§ WORK INSTRUCTION: Copy out the full listing below as it stands, with its pictures left behind.

§ EXTRACTED INFORMATION:
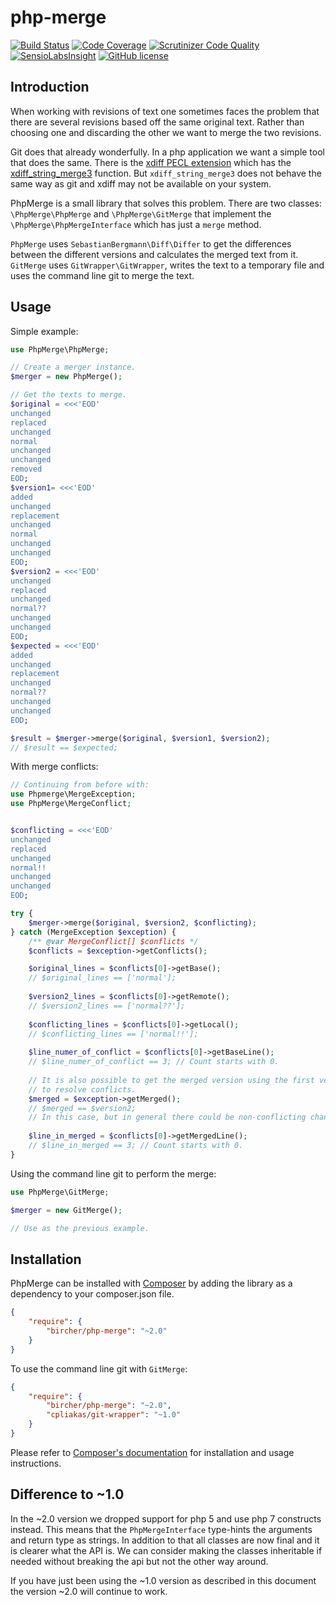 # php-merge

[![Build Status](https://travis-ci.org/bircher/php-merge.svg?branch=master)](https://travis-ci.org/bircher/php-merge)
[![Code Coverage](https://scrutinizer-ci.com/g/bircher/php-merge/badges/coverage.png?b=master)](https://scrutinizer-ci.com/g/bircher/php-merge/?branch=master)
[![Scrutinizer Code Quality](https://scrutinizer-ci.com/g/bircher/php-merge/badges/quality-score.png?b=master)](https://scrutinizer-ci.com/g/bircher/php-merge/?branch=master)
[![SensioLabsInsight](https://insight.sensiolabs.com/projects/e9399164-2b7d-4351-97ae-a600442d1e47/mini.png)](https://insight.sensiolabs.com/projects/e9399164-2b7d-4351-97ae-a600442d1e47)
[![GitHub license](https://img.shields.io/badge/license-MIT-blue.svg)](https://raw.githubusercontent.com/bircher/php-merge/master/LICENSE.txt)

## Introduction

When working with revisions of text one sometimes faces the problem that there
are several revisions based off the same original text. Rather than choosing
one and discarding the other we want to merge the two revisions.

Git does that already wonderfully. In a php application we want a simple tool
that does the same. There is the [xdiff PECL extension](http://php.net/manual/en/book.xdiff.php)
which has the [xdiff_string_merge3](http://php.net/manual/en/function.xdiff-string-merge3.php)
function. But `xdiff_string_merge3` does not behave the same way as git and
xdiff may not be available on your system.

PhpMerge is a small library that solves this problem. There are two classes:
`\PhpMerge\PhpMerge` and `\PhpMerge\GitMerge` that implement the 
`\PhpMerge\PhpMergeInterface` which has just a `merge` method.

`PhpMerge` uses `SebastianBergmann\Diff\Differ` to get the differences between
the different versions and calculates the merged text from it.
`GitMerge` uses `GitWrapper\GitWrapper`, writes the text to a temporary file
and uses the command line git to merge the text. 

## Usage

Simple example:

```php
use PhpMerge\PhpMerge;

// Create a merger instance.
$merger = new PhpMerge();

// Get the texts to merge.
$original = <<<'EOD'
unchanged
replaced
unchanged
normal
unchanged
unchanged
removed
EOD;
$version1= <<<'EOD'
added
unchanged
replacement
unchanged
normal
unchanged
unchanged
EOD;
$version2 = <<<'EOD'
unchanged
replaced
unchanged
normal??
unchanged
unchanged
EOD;
$expected = <<<'EOD'
added
unchanged
replacement
unchanged
normal??
unchanged
unchanged
EOD;

$result = $merger->merge($original, $version1, $version2);
// $result == $expected;

```

With merge conflicts:

```php
// Continuing from before with:
use Phpmerge\MergeException;
use PhpMerge\MergeConflict;


$conflicting = <<<'EOD'
unchanged
replaced
unchanged
normal!!
unchanged
unchanged
EOD;

try {
    $merger->merge($original, $version2, $conflicting);
} catch (MergeException $exception) {
    /** @var MergeConflict[] $conflicts */
    $conflicts = $exception->getConflicts();

    $original_lines = $conflicts[0]->getBase();
    // $original_lines == ['normal'];
    
    $version2_lines = $conflicts[0]->getRemote();
    // $version2_lines == ['normal??'];
    
    $conflicting_lines = $conflicts[0]->getLocal();
    // $conflicting_lines == ['normal!!'];
    
    $line_numer_of_conflict = $conflicts[0]->getBaseLine();
    // $line_numer_of_conflict == 3; // Count starts with 0.
    
    // It is also possible to get the merged version using the first version
    // to resolve conflicts.
    $merged = $exception->getMerged();
    // $merged == $version2;
    // In this case, but in general there could be non-conflicting changes.
    
    $line_in_merged = $conflicts[0]->getMergedLine();
    // $line_in_merged == 3; // Count starts with 0.
}

```

Using the command line git to perform the merge:

```php
use PhpMerge\GitMerge;

$merger = new GitMerge();

// Use as the previous example.
```


## Installation

PhpMerge can be installed with [Composer](http://getcomposer.org) by adding
the library as a dependency to your composer.json file.

```json
{
    "require": {
        "bircher/php-merge": "~2.0"
    }
}
```

To use the command line git with `GitMerge`:

```json
{
    "require": {
        "bircher/php-merge": "~2.0",
        "cpliakas/git-wrapper": "~1.0"
    }
}
```

Please refer to [Composer's documentation](https://github.com/composer/composer/blob/master/doc/00-intro.md#introduction)
for installation and usage instructions.


## Difference to ~1.0

In the ~2.0 version we dropped support for php 5 and use php 7 constructs
instead. This means that the `PhpMergeInterface` type-hints the arguments and
return type as strings. In addition to that all classes are now final and it
is clearer what the API is. We can consider making the classes inheritable if
needed without breaking the api but not the other way around.

If you have just been using the ~1.0 version as described in this document
the version ~2.0 will continue to work.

§ TASK OUTPUT:
 # php-merge

[![Build Status](https://travis-ci.org/bircher/php-merge.svg?branch=master)](https://travis-ci.org/bircher/php-merge)
[![Code Coverage](https://scrutinizer-ci.com/g/bircher/php-merge/badges/coverage.png?b=master)](https://scrutinizer-ci.com/g/bircher/php-merge/?branch=master)
[![Scrutinizer Code Quality](https://scrutinizer-ci.com/g/bircher/php-merge/badges/quality-score.png?b=master)](https://scrutinizer-ci.com/g/bircher/php-merge/?branch=master)
[![SensioLabsInsight](https://insight.sensiolabs.com/projects/e9399164-2b7d-4351-97ae-a600442d1e47/mini.png)](https://insight.sensiolabs.com/projects/e9399164-2b7d-4351-97ae-a600442d1e47)
[![GitHub license](https://img.shields.io/badge/license-MIT-blue.svg)](https://raw.githubusercontent.com/bircher/php-merge/master/LICENSE.txt)

## Introduction

When working with revisions of text one sometimes faces the problem that there
are several revisions based off the same original text. Rather than choosing
one and discarding the other we want to merge the two revisions.

Git does that already wonderfully. In a php application we want a simple tool
that does the same. There is the [xdiff PECL extension](http://php.net/manual/en/book.xdiff.php)
which has the [xdiff_string_merge3](http://php.net/manual/en/function.xdiff-string-merge3.php)
function. But `xdiff_string_merge3` does not behave the same way as git and
xdiff may not be available on your system.

PhpMerge is a small library that solves this problem. There are two classes:
`\PhpMerge\PhpMerge` and `\PhpMerge\GitMerge` that implement the 
`\PhpMerge\PhpMergeInterface` which has just a `merge` method.

`PhpMerge` uses `SebastianBergmann\Diff\Differ` to get the differences between
the different versions and calculates the merged text from it.
`GitMerge` uses `GitWrapper\GitWrapper`, writes the text to a temporary file
and uses the command line git to merge the text. 

## Usage

Simple example:

```php
use PhpMerge\PhpMerge;

// Create a merger instance.
$merger = new PhpMerge();

// Get the texts to merge.
$original = <<<'EOD'
unchanged
replaced
unchanged
normal
unchanged
unchanged
removed
EOD;
$version1= <<<'EOD'
added
unchanged
replacement
unchanged
normal
unchanged
unchanged
EOD;
$version2 = <<<'EOD'
unchanged
replaced
unchanged
normal??
unchanged
unchanged
EOD;
$expected = <<<'EOD'
added
unchanged
replacement
unchanged
normal??
unchanged
unchanged
EOD;

$result = $merger->merge($original, $version1, $version2);
// $result == $expected;

```

With merge conflicts:

```php
// Continuing from before with:
use Phpmerge\MergeException;
use PhpMerge\MergeConflict;


$conflicting = <<<'EOD'
unchanged
replaced
unchanged
normal!!
unchanged
unchanged
EOD;

try {
    $merger->merge($original, $version2, $conflicting);
} catch (MergeException $exception) {
    /** @var MergeConflict[] $conflicts */
    $conflicts = $exception->getConflicts();

    $original_lines = $conflicts[0]->getBase();
    // $original_lines == ['normal'];
    
    $version2_lines = $conflicts[0]->getRemote();
    // $version2_lines == ['normal??'];
    
    $conflicting_lines = $conflicts[0]->getLocal();
    // $conflicting_lines == ['normal!!'];
    
    $line_numer_of_conflict = $conflicts[0]->getBaseLine();
    // $line_numer_of_conflict == 3; // Count starts with 0.
    
    // It is also possible to get the merged version using the first version
    // to resolve conflicts.
    $merged = $exception->getMerged();
    // $merged == $version2;
    // In this case, but in general there could be non-conflicting changes.
    
    $line_in_merged = $conflicts[0]->getMergedLine();
    // $line_in_merged == 3; // Count starts with 0.
}

```

Using the command line git to perform the merge:

```php
use PhpMerge\GitMerge;

$merger = new GitMerge();

// Use as the previous example.
```


## Installation

PhpMerge can be installed with [Composer](http://getcomposer.org) by adding
the library as a dependency to your composer.json file.

```json
{
    "require": {
        "bircher/php-merge": "~2.0"
    }
}
```

To use the command line git with `GitMerge`:

```json
{
    "require": {
        "bircher/php-merge": "~2.0",
        "cpliakas/git-wrapper": "~1.0"
    }
}
```

Please refer to [Composer's documentation](https://github.com/composer/composer/blob/master/doc/00-intro.md#introduction)
for installation and usage instructions.


## Difference to ~1.0

In the ~2.0 version we dropped support for php 5 and use php 7 constructs
instead. This means that the `PhpMergeInterface` type-hints the arguments and
return type as strings. In addition to that all classes are now final and it
is clearer what the API is. We can consider making the classes inheritable if
needed without breaking the api but not the other way around.

If you have just been using the ~1.0 version as described in this document
the version ~2.0 will continue to work.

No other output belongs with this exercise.